*Records from a data collection*.
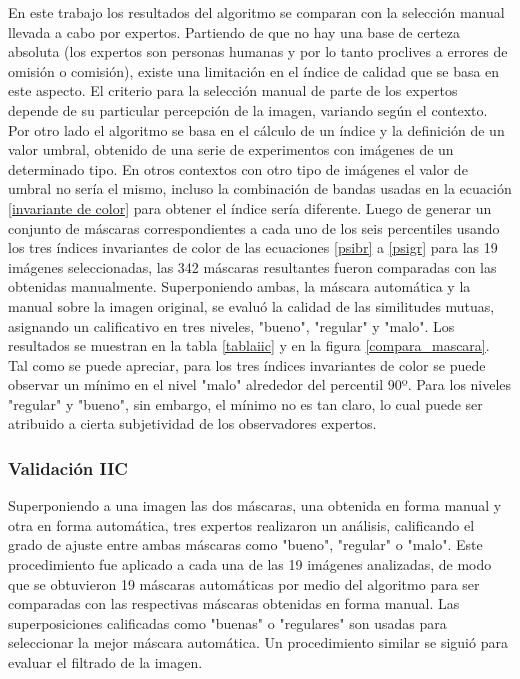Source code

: En este trabajo los resultados del algoritmo se comparan con la selección manual llevada a cabo por expertos. Partiendo de que no hay una base de certeza absoluta (los expertos son personas humanas y por lo tanto proclives a errores de omisión o comisión), existe una limitación en el índice de calidad que se basa en este aspecto. El criterio para la selección manual de parte de los expertos depende de su particular percepción de la imagen, variando según el contexto. Por otro lado el algoritmo se basa en el cálculo de un índice y la definición de un valor umbral, obtenido de una serie de experimentos con imágenes de un determinado tipo. En otros contextos con otro tipo de imágenes el valor de umbral no sería el mismo, incluso la combinación de bandas usadas en la ecuación \ref{invariante de color} para obtener el índice sería diferente.
Luego de generar un conjunto de máscaras correspondientes a cada uno de los seis percentiles usando los tres índices invariantes de color de las ecuaciones \ref{psibr} a \ref{psigr} para las 19 imágenes seleccionadas, las 342 máscaras resultantes fueron comparadas con las obtenidas manualmente. Superponiendo ambas, la máscara automática y la manual sobre la imagen original, se evaluó la calidad de las similitudes mutuas, asignando un calificativo en tres niveles, "bueno", "regular" y "malo". Los resultados se muestran en la tabla \ref{tablaiic} y en la figura \ref{compara_mascara}. Tal como se puede apreciar, para los tres índices invariantes de color se puede observar un mínimo en el nivel "malo" alrededor del percentil 90º. Para los niveles "regular" y "bueno", sin embargo, el mínimo no es tan claro, lo cual puede ser atribuido a cierta subjetividad de los observadores expertos.

 

 


\subsubsection{Validación IIC} \label{Validacion}
Superponiendo a una imagen las dos máscaras, una obtenida en forma manual y otra en forma automática, tres expertos realizaron un análisis, calificando el grado de ajuste entre ambas máscaras como "bueno", "regular" o "malo". Este procedimiento fue aplicado a cada una de las 19 imágenes analizadas, de modo que se obtuvieron 19 máscaras automáticas por medio del algoritmo para ser comparadas con las respectivas máscaras obtenidas en forma manual. Las superposiciones calificadas como "buenas" o "regulares" son usadas para seleccionar la mejor máscara automática. Un procedimiento similar se siguió para evaluar el filtrado de la imagen.

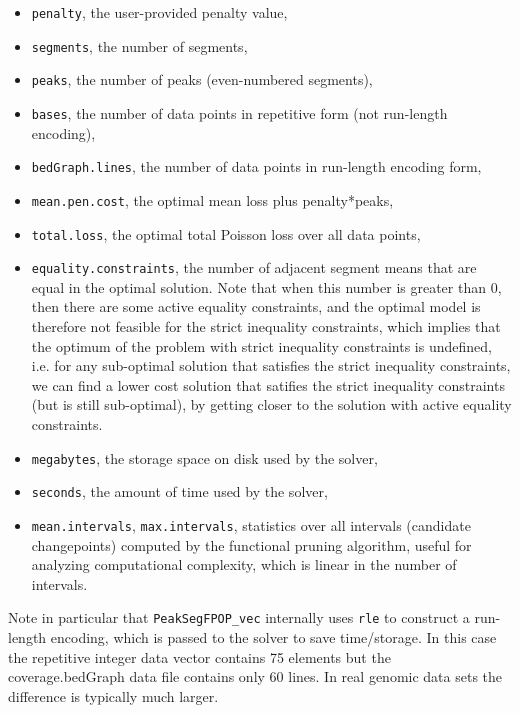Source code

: \documentclass[12pt]{article}\usepackage[]{graphicx}\usepackage[]{color}
\begin{document}
\begin{itemize}
\item \verb|penalty|, the user-provided penalty value,
\item \verb|segments|, the number of segments,
\item \verb|peaks|, the number of peaks (even-numbered segments),
\item \verb|bases|, the number of data points in repetitive form (not run-length encoding),
\item \verb|bedGraph.lines|, the number of data points in run-length encoding form,
\item \verb|mean.pen.cost|, the optimal mean loss plus penalty*peaks,
\item \verb|total.loss|, the optimal total Poisson loss over all data points, 
\item \verb|equality.constraints|, the number of adjacent segment
  means that are equal in the optimal solution. Note that when this
  number is greater than 0, then there are some active equality
  constraints, and the optimal model is therefore not feasible for the
  strict inequality constraints, which implies that the optimum of the
  problem with strict inequality constraints is undefined, i.e. for
  any sub-optimal solution that satisfies the strict inequality
  constraints, we can find a lower cost solution that satifies the
  strict inequality constraints (but is still sub-optimal), by getting
  closer to the solution with active equality constraints.
\item \verb|megabytes|, the storage space on disk used by the solver,
\item \verb|seconds|, the amount of time used by the solver,
\item \verb|mean.intervals|, \verb|max.intervals|, statistics over all intervals
  (candidate changepoints) computed by the functional pruning
  algorithm, useful for analyzing computational complexity, which is
  linear in the number of intervals.
\end{itemize}
Note in particular that \verb|PeakSegFPOP_vec| internally uses \verb|rle| to
construct a run-length encoding, which is passed to the solver to save
time/storage. In this case the repetitive integer data vector contains
75 elements but the coverage.bedGraph data file
contains only 60 lines. In real genomic data
sets the difference is typically much larger.
\end{document}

*YOUR TASK*. Your task is to reproduce exactly the lines that begin with the one containing "strict inequality constraints (but" and continue to the end of the data, both ends included.

*TASK SOLUTION*.
  strict inequality constraints (but is still sub-optimal), by getting
  closer to the solution with active equality constraints.
\item \verb|megabytes|, the storage space on disk used by the solver,
\item \verb|seconds|, the amount of time used by the solver,
\item \verb|mean.intervals|, \verb|max.intervals|, statistics over all intervals
  (candidate changepoints) computed by the functional pruning
  algorithm, useful for analyzing computational complexity, which is
  linear in the number of intervals.
\end{itemize}
Note in particular that \verb|PeakSegFPOP_vec| internally uses \verb|rle| to
construct a run-length encoding, which is passed to the solver to save
time/storage. In this case the repetitive integer data vector contains
75 elements but the coverage.bedGraph data file
contains only 60 lines. In real genomic data
sets the difference is typically much larger.
\end{document}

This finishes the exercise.